Political correctness has now conquered beauty pageants. On July 18th, Kathy Zhu was suddenly stripped of her Miss Michigan crown. Subsequently, she was disqualified from competing in Las Vegas for the Miss World America Organization (MWA) competition.
Why? For “offensive” Tweets that date back to over a year ago. Based on those tweets, MWA’s National Director accused Zhu of “being racist, Islamophobic, and insensitive.”
Miss World America's State/National/Chief Director accused me of being racist, Islamaphobic, and insensitive.
They stripped me of my Miss Michigan title due to my refusal to try on a hijab in 2018, my tweet about black on black gun violence, and "insensitive" statistical tweets. pic.twitter.com/K1Btho0Pgq
— Kathy Zhu (@PoliticalKathy) July 19, 2019
So, what are the tweets?
The first tweet under investigation concerns the statistic that more blacks are killed by other blacks than by whites. Zhu defends her opinion by claiming that statistics back it. In a CNN interview, the interviewer challenged the intention in posting and accused Zhu of racism because she failed to also state that whites kill more whites than blacks kill whites.
Zhu argues that she posted the first tweet in response to another that slandered all police as murderers of blacks.
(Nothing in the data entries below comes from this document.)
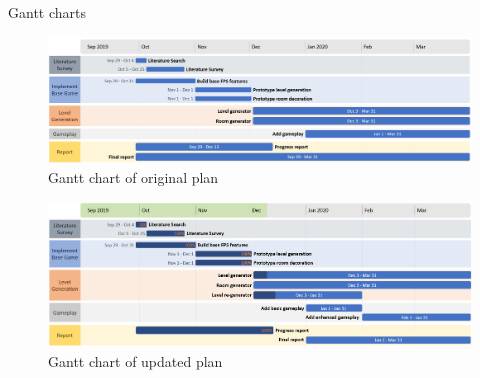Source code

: \documentclass[progress]{cmpreport}
\begin{document}


\newpage

\appendix

\begin{section}{Gantt charts}

\begin{figure}[H]
    \includegraphics[width=\textwidth,height=0.9\textheight,keepaspectratio]{img/gantt-original.png}
    \caption{Gantt chart of original plan}
    \label{fig:gantt1}
\end{figure}

\begin{figure}[H]
    \includegraphics[width=\textwidth,height=0.9\textheight,keepaspectratio]{img/gantt-updated.png}
    \caption{Gantt chart of updated plan}
    \label{fig:gantt2}
\end{figure}

\end{section}
\end{document}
According to Zhu, that the MWA took those tweets out of context.
Did you know the majority of black deaths are caused by other blacks? Fix problems within your own community first before blaming others https://t.co/9r3KArvQkQ
— Kathy Zhu (@PoliticalKathy) October 8, 2017
In the second tweet, Zhu made an observation about her experience after someone tried to force her to wear a hijab. She explained that she was rushing to class when someone at a booth celebrating World Hijab Day asked her to try on a hijab. She refused for a couple of reasons, one being that she did not want to wear a religious garment from a religion of which she was not a member, and the other being that she did not want to promote the use of hijabs. Surprisingly, the MWA did not allow her to defend herself or the context of these Twitter posts before they took away her title.
In her tweet, she asked if they were trying to promote the hijab as merely a “fashion accessory” instead of what it really was, a religious garment. The striking last line of her tweet was, “Or are you just trying to get women used to being oppressed under Islam?”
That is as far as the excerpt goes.